Review Summary: Yeah, I'm feeling I'm a goner
There is a scene in the 1997 animated film End of Evangelion wherein the main protagonist, Shinji Ikari, is forced to watch (and, by extension, the audience, too) the apocalypse play out right in front of his eyes, in all of its f*cked-up, insane glory. There are visual references to biblical imagery (including the Holy Stigmata, the Tree of Life), an astronomical tit monster that looks oddly similar to Shinji’s comrade and friend, and mass-production model robots that spit out faces and impale themselves with huge spears. In space. There are also hand vaginas, forehead vaginas, and the very pleasant sound of the entirety of all humankind collectively turning into orange juice; this is all played over a major-key piano ballad with lyrics about suicide and depression.
Weird? That's normal in comparison to the absolute insanity that awaits you in Speedin' Bullet to Heaven. It’s difficult to describe just how utterly strange this album is. Kid Cudi is, first and foremost, a rapper; he’s considered to be pretty damn good at his craft, too. He then proceeds to ditch the hip-hop sound and swap it out for raw-sounding alternative rock, grunge, punk… with a hint of indie thrown in for good measure. Simply put, Bullet does not exist in the same world as its predecessors, which wouldn’t be such a problem if the music was vital and engaging. Instead, we get 91 minutes (yeah, you read that right) of Kid Cudi spazzing out.

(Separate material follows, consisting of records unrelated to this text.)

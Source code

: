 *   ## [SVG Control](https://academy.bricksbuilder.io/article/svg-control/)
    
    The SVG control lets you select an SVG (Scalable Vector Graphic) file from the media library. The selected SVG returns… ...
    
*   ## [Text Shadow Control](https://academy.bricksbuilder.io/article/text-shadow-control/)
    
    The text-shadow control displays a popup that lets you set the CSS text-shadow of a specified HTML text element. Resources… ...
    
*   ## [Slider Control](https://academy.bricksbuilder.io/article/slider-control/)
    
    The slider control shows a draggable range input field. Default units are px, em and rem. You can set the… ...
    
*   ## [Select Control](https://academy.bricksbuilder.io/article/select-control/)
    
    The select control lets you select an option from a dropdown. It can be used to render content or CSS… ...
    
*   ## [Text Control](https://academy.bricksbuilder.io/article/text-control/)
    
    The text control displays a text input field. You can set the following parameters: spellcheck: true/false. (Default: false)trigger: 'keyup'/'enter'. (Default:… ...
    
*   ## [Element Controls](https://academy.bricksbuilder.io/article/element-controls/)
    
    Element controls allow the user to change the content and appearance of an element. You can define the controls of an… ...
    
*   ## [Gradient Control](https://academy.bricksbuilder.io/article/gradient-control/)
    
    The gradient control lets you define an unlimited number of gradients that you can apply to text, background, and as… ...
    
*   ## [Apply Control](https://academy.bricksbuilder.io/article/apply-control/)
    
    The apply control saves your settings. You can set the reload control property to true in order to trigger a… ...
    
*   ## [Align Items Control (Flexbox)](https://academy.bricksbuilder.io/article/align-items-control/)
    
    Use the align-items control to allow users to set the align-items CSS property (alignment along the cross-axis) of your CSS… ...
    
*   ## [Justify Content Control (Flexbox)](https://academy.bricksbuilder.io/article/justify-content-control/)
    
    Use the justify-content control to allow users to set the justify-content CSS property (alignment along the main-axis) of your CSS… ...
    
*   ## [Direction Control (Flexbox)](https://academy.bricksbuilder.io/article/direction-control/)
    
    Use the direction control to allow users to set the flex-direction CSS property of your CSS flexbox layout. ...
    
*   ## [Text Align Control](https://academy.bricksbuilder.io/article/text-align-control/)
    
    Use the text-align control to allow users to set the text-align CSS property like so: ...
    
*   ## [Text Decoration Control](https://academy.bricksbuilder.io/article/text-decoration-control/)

The album begins with “Edge of the Earth / Post Mortem Breakdown” with the pleasant sound of a river and processed old man vocals and - what the f*ck did I just type? “River and Processed Old Man Vocals”, yeah, that’s what I thought I f*cking said. The song features a really repetitive guitar riff over some truly terrible-sounding vocals. Did he record with a microphone or a log of sh*t? The world may never know, but I wouldn’t be surprised if it was the latter, because if you open your album with a river and processed old man vocals, sky’s the limit. “Fade 2 Red” is some kind of alt punk song with a midsection of Kid Cudi yodeling into the aforementioned sh*tlog microphone; if everything else I’ve written hasn’t sent you spiraling into depression, then “Kid Cudi sh*tlog yodeling” ought to do it. “Angered Kids” is like a drunken karaoke session to a song everybody hates. “Man In The Night” has a pretty kickass, Faith No More-esque introduction, but it’s immediately ruined by Kid Cudi’s stilted, misbegotten howling of lyrics like:
“Ya she’s great for some fun, ya she’s dope for my head, oh she’s good for me ya, I’m in love with the night”. Then there’s “Confused.”
“I might go losin’ it and drive off a cliff"
Classic.
Fall in the void
And if I blow my brains out all over the scene
[…] I’m out of ideas”
Damn right you are, Cudi. This album isn’t even ironically good, nor is it good from a meta perspective; it’s just plain awful. The album is indifferent and sloppy from start to finish, and it tries to bury its indifference and sloppiness by slapping on a veneer of pretentiousness and a “2deep4u” hipster attitude. I’m sure the album was meant to be soulful and depressing, given the incredibly depressing lyrics in songs like “Red Sabbath”, “Séance Chaos” or “Judgmental C***”, but the incredibly wretched production and abysmal songwriting just make it laughable. You have to be a special kind of talentless to make something like
this, and somehow Kid Cudi managed to hit that sweet spot of sh*tiness and sloppiness. This is pure, undiluted psychological torture from start to finish – it is exactly as unpleasant and uncomfortable as it sounds. If there’s an upshot to all of this, it’s that one day the world will end and there will be nobody left to remember this musical cumstain, because we’ll all be dead, which is a far more preferable fate than having to live in a world amongst a species capable of producing something like
Speedin' Bullet to Heaven.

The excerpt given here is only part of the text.